▶ _EXERCISE DESCRIPTION_
Work out how many lines of the listing below include the string "botão", and give that number alone.

▶ _EXTRACTED RECORDS_
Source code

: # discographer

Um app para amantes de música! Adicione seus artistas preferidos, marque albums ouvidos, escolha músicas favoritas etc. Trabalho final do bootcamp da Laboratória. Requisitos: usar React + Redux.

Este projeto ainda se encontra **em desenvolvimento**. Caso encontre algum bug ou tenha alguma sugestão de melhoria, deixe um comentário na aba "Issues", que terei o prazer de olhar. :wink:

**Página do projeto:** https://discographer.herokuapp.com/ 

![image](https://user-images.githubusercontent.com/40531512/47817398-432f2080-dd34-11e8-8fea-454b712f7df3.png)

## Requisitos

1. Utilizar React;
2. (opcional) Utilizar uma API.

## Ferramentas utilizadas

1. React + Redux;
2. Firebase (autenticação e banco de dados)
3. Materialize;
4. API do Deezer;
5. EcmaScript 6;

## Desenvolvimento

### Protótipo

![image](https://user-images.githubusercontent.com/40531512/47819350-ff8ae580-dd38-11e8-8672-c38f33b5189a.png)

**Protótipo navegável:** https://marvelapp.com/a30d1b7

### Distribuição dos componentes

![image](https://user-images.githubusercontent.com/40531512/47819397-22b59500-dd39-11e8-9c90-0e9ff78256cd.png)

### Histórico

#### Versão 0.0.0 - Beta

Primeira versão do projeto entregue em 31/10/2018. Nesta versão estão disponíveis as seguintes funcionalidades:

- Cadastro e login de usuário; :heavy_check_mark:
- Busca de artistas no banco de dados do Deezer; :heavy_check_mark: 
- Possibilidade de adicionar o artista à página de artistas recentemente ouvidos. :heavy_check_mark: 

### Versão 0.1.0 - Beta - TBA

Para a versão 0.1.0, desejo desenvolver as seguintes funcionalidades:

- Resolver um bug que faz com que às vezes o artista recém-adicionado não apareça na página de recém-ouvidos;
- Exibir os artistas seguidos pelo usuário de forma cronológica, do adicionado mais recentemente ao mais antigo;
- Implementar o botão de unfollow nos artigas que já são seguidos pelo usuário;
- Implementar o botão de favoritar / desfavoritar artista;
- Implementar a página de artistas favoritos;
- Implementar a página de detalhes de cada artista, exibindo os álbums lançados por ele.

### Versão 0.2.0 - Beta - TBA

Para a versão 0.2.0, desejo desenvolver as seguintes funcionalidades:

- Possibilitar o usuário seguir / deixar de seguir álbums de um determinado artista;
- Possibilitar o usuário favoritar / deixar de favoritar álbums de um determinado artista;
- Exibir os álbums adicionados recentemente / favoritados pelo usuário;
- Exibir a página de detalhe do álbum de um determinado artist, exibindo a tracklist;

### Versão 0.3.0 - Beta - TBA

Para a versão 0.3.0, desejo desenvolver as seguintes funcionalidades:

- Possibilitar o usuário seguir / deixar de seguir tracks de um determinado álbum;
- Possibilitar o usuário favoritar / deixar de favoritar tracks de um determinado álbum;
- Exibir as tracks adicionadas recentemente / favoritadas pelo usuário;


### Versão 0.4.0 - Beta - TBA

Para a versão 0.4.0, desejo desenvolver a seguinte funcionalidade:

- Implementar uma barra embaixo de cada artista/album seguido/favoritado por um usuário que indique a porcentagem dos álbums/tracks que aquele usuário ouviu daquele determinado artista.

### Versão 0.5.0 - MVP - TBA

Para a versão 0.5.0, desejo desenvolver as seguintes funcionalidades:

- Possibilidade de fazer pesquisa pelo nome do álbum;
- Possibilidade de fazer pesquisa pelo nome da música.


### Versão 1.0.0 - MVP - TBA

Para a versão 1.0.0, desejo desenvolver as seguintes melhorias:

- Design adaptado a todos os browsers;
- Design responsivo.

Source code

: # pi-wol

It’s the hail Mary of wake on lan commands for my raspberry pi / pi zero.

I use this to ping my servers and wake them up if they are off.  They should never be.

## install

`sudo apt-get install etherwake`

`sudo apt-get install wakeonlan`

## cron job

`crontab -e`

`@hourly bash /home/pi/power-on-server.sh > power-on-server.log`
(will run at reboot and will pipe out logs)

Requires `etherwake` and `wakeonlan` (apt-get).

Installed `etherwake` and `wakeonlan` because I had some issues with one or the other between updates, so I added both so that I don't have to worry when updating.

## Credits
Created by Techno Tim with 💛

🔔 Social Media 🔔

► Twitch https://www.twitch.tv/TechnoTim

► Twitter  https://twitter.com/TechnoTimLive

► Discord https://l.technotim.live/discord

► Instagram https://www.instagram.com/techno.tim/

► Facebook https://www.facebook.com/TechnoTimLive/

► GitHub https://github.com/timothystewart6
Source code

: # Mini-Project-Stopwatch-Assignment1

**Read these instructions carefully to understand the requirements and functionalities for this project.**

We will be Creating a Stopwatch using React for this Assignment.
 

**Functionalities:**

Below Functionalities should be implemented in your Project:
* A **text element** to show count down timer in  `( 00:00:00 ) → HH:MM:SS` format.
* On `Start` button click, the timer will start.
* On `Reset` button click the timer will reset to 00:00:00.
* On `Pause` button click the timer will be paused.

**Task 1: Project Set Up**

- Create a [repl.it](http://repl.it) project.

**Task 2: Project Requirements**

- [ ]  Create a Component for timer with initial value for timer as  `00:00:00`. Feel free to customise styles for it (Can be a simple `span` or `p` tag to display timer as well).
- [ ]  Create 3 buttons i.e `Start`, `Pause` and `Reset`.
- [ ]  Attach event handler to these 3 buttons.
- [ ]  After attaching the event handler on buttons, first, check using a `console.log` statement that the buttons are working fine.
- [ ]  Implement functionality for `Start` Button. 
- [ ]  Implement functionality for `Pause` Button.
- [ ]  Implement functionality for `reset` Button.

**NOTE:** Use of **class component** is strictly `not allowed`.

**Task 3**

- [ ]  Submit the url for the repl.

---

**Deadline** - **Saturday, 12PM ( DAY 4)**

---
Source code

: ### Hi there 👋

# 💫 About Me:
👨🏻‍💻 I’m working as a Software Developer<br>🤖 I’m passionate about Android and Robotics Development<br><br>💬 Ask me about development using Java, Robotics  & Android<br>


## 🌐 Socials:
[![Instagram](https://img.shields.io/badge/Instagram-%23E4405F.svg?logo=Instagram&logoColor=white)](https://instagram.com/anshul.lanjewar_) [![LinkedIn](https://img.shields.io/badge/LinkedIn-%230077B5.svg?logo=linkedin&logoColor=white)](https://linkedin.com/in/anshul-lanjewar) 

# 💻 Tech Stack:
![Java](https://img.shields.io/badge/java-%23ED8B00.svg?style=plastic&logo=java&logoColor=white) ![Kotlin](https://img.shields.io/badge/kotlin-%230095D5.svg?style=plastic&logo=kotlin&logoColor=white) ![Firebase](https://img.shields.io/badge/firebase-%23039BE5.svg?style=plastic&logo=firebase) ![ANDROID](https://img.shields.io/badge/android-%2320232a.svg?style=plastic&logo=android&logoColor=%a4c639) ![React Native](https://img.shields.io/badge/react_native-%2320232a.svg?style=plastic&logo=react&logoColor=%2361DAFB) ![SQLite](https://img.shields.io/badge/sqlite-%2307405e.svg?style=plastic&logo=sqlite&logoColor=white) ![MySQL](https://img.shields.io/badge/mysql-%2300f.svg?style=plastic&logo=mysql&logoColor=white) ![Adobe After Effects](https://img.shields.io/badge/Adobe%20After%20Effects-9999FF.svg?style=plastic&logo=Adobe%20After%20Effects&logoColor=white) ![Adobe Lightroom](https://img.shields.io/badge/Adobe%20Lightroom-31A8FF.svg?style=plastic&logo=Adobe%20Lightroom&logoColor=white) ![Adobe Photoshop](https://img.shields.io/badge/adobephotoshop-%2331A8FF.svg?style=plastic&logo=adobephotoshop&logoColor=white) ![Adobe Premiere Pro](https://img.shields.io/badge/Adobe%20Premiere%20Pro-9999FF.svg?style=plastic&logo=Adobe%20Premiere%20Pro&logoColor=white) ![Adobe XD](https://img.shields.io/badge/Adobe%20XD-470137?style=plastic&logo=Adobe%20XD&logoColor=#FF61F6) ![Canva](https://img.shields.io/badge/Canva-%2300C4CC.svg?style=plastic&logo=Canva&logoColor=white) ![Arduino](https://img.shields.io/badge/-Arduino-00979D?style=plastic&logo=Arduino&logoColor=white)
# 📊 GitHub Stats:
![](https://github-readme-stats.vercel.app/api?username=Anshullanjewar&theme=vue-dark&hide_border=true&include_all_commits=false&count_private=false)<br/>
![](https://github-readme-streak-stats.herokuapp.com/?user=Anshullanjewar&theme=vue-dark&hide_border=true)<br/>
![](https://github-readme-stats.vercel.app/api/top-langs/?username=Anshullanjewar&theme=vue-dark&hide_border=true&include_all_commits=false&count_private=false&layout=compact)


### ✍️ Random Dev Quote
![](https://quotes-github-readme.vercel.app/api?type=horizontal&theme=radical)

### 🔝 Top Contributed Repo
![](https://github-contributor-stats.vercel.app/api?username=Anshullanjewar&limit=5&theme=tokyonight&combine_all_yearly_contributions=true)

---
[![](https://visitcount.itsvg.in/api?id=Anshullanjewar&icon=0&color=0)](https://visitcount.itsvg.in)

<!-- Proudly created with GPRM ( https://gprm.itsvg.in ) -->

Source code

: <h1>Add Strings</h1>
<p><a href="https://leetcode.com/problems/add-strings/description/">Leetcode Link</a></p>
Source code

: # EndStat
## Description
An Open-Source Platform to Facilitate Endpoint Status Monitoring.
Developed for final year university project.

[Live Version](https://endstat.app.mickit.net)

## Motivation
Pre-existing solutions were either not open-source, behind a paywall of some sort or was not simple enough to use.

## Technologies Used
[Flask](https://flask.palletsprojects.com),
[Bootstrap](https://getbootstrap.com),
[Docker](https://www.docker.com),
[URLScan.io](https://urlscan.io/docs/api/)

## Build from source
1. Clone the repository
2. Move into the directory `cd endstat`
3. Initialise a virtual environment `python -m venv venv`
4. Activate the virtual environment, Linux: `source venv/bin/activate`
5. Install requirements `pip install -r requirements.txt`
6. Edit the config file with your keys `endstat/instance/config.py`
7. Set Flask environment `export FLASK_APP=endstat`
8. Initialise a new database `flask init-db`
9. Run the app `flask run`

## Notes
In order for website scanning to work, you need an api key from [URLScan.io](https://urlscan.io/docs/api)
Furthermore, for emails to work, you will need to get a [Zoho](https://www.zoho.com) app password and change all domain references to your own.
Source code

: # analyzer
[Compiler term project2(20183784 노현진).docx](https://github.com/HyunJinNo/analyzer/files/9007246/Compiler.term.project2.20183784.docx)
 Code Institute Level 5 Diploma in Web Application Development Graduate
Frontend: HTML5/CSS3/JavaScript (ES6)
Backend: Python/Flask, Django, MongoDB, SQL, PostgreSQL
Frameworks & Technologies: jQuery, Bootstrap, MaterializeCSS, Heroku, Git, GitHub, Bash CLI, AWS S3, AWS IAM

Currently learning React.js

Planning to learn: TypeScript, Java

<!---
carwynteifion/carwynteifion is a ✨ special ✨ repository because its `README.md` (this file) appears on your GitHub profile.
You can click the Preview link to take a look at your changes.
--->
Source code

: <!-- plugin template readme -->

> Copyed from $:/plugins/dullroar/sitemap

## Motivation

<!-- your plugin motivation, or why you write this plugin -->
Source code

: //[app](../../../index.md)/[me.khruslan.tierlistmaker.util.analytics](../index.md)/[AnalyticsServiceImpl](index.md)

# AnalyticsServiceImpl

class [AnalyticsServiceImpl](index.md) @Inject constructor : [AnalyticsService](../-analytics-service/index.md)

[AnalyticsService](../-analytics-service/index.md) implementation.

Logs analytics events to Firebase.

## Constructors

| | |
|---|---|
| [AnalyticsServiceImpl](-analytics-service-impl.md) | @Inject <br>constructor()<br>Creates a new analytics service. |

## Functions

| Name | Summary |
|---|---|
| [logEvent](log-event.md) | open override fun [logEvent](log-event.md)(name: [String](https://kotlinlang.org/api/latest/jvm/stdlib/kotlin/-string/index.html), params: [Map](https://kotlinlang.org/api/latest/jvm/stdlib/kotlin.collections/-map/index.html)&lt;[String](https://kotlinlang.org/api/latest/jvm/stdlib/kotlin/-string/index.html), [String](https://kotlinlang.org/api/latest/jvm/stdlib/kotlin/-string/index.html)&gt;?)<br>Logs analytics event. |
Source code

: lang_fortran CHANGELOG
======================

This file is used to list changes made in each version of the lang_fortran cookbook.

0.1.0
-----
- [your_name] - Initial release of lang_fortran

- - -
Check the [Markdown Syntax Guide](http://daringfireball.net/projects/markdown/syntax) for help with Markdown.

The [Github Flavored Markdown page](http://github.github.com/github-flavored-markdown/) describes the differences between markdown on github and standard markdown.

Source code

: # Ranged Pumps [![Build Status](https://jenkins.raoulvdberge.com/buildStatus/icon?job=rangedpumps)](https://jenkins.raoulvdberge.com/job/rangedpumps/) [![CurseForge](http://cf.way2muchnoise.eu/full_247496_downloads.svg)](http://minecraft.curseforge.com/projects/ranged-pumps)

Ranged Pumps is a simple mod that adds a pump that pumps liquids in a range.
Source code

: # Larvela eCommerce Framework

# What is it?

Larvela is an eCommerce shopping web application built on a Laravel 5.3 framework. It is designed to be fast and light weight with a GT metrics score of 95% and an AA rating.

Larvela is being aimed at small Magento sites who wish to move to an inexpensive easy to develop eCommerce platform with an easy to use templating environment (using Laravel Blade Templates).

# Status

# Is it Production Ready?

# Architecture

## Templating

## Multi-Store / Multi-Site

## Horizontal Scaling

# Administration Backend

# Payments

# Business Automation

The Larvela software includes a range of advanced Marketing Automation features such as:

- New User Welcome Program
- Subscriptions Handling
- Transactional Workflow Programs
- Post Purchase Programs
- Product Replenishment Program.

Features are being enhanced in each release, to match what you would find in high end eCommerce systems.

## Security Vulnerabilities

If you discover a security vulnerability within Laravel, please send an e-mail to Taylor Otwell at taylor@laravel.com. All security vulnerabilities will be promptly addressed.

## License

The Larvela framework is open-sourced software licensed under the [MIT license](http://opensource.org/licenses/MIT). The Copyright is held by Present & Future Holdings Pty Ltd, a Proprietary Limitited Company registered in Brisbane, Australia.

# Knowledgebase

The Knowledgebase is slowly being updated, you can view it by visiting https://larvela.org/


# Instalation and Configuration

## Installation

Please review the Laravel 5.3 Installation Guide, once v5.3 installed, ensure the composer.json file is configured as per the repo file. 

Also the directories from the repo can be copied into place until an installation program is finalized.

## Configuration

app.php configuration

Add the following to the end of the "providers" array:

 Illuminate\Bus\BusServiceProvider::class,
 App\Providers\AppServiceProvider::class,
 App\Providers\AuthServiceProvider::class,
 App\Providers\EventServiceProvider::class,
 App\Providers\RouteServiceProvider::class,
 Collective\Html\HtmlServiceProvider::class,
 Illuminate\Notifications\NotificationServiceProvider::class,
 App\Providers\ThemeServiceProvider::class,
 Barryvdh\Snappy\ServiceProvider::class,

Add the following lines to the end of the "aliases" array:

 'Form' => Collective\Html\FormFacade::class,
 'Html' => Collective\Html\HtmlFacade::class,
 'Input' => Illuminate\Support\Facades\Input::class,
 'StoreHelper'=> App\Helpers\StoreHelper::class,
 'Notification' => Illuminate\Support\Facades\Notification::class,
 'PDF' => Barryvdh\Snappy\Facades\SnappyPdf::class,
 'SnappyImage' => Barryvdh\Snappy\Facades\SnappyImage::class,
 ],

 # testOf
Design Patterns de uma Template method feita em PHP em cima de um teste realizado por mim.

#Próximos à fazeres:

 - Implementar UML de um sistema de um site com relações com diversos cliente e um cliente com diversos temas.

▶ _SOLUTION FOR THIS TASK_
2